E.ON launches renewable energy tariff offering ‘850 free miles’ to EV drivers

Energy giant E.ON has become the latest electricity supplier to launch a renewable energy tariff aimed at electric vehicle (EV) drivers, offering customers who charge their vehicles at home a £30 discount on their annual bill.

The company claims that the rebate, which is available to anyone who owns or leases a plug-in hybrid or fully-electric vehicle that is registered by the DVLA, is equivalent to 850 free miles in a Nissan Leaf.

The energy supplied under the Fix and Drive tariff is generated from 100% renewable sources. Meanwhile, customers using the new tariff will have the equivalent of the emissions they generate through their gas use offset via carbon credits from the United Nations’ (UN) Clean Development Mechanism.

“Sales of electric vehicles are increasing year-on-year and the UK is now one of Europe’s largest markets for them,” E.ON UK’s chief executive, Michael Lewis, said.

“Drivers need to be able to charge their cars quickly and conveniently, and for many, that means plugging in at home. Our new Fix and Drive tariff has been specifically designed with these customers in mind, who likely have higher electricity bills, to provide competitive pricing, a rebate and clean energy to supply their homes and power their vehicles.”

E.ON has additionally launched an “EV-friendly” tariff for business customers, offering clients services pertaining to the design, installation, operation and maintenance of EV charging points within its prices.

The launch sees E.ON join a string of energy firms to have launched tariffs designed for EV drivers in recent times, including Ovo EnergyOctopus EnergyScottish Power and Ecotricity.

Ecotricity’s tariff offers customers the chance to install an EV charger at their home for a discounted rate, for example, while Ovo’s tariff includes free access to Chargemaster’s network of public charging points.

Home is where the smart is

In related news, E.ON has also taken its first steps into the domestic, smart-energy sphere this week after launching a pilot of its Future Energy Home concept at a housing development in south London.

The pilot will see properties within housebuilder Berkeley Homes’ Kidbrooke Village development fitted with battery storage systems, which will store a mix of power taken from the mains and generated from onsite solar glazing. The solar glazing is integrated into a glass canopy above the home’s roof terrace and power can then be released for use within the properties if needed, or diverted for use by their EV charging points.

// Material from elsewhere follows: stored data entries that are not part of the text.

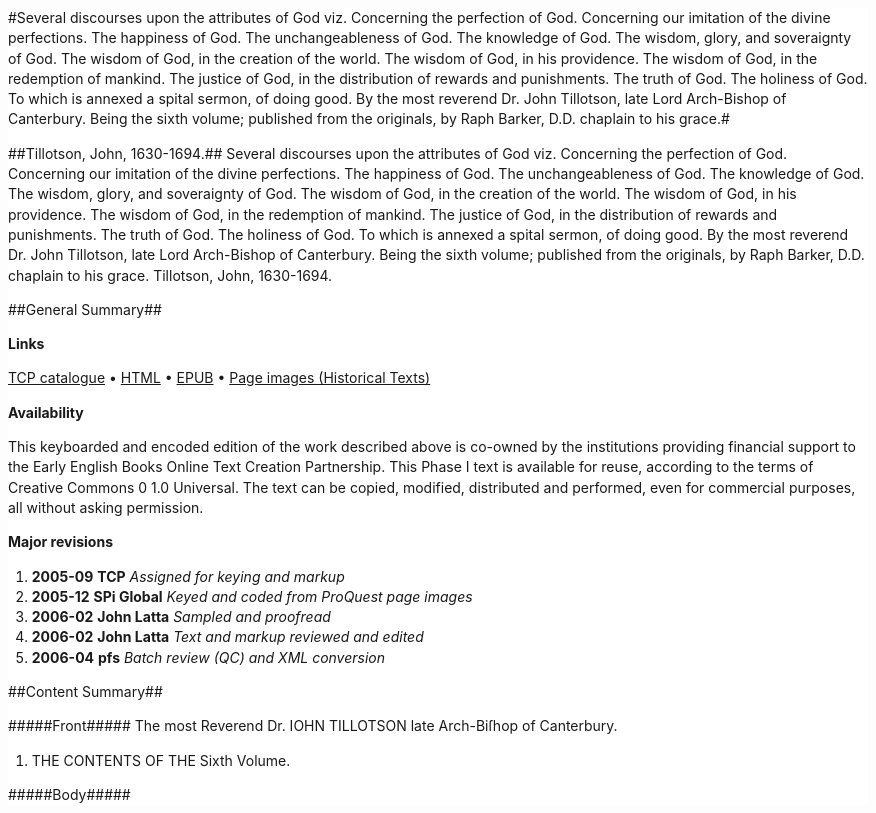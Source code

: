 #Several discourses upon the attributes of God viz. Concerning the perfection of God. Concerning our imitation of the divine perfections. The happiness of God. The unchangeableness of God. The knowledge of God. The wisdom, glory, and soveraignty of God. The wisdom of God, in the creation of the world. The wisdom of God, in his providence. The wisdom of God, in the redemption of mankind. The justice of God, in the distribution of rewards and punishments. The truth of God. The holiness of God. To which is annexed a spital sermon, of doing good. By the most reverend Dr. John Tillotson, late Lord Arch-Bishop of Canterbury. Being the sixth volume; published from the originals, by Raph Barker, D.D. chaplain to his grace.#

##Tillotson, John, 1630-1694.##
Several discourses upon the attributes of God viz. Concerning the perfection of God. Concerning our imitation of the divine perfections. The happiness of God. The unchangeableness of God. The knowledge of God. The wisdom, glory, and soveraignty of God. The wisdom of God, in the creation of the world. The wisdom of God, in his providence. The wisdom of God, in the redemption of mankind. The justice of God, in the distribution of rewards and punishments. The truth of God. The holiness of God. To which is annexed a spital sermon, of doing good. By the most reverend Dr. John Tillotson, late Lord Arch-Bishop of Canterbury. Being the sixth volume; published from the originals, by Raph Barker, D.D. chaplain to his grace.
Tillotson, John, 1630-1694.

##General Summary##

**Links**

[TCP catalogue](http://www.ota.ox.ac.uk/tcp/)  • 
[HTML](http://tei.it.ox.ac.uk/tcp/Texts-HTML/free/A62/A62636.html)  • 
[EPUB](http://tei.it.ox.ac.uk/tcp/Texts-EPUB/free/A62/A62636.epub) • 
[Page images (Historical Texts)](https://data.historicaltexts.jisc.ac.uk/view?pubId=eebo-99830798e&pageId=eebo-99830798e-35252-1)

**Availability**

This keyboarded and encoded edition of the
	       work described above is co-owned by the institutions
	       providing financial support to the Early English Books
	       Online Text Creation Partnership. This Phase I text is
	       available for reuse, according to the terms of Creative
	       Commons 0 1.0 Universal. The text can be copied,
	       modified, distributed and performed, even for
	       commercial purposes, all without asking permission.

**Major revisions**

1. __2005-09__ __TCP__ *Assigned for keying and markup*
1. __2005-12__ __SPi Global__ *Keyed and coded from ProQuest page images*
1. __2006-02__ __John Latta__ *Sampled and proofread*
1. __2006-02__ __John Latta__ *Text and markup reviewed and edited*
1. __2006-04__ __pfs__ *Batch review (QC) and XML conversion*

##Content Summary##

#####Front#####
The most Reverend Dr. IOHN TILLOTSON late Arch-Biſhop of Canterbury.
1. THE CONTENTS OF THE Sixth Volume.

#####Body#####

Smart thermostats will also be installed in each home as part of the pilot, with residents able to track and control their energy use using a tablet-based “dashboard” app.

E.ON’s Lewis said the scheme’s aim was to determine how homes can become smart and low-carbon, but also “convenient and manageable” for residents.

“The new energy world is decentralised, green, and interconnected – but sustainability is about more than technology, it is most importantly about creating something that fits with people’s lives,” Lewis added.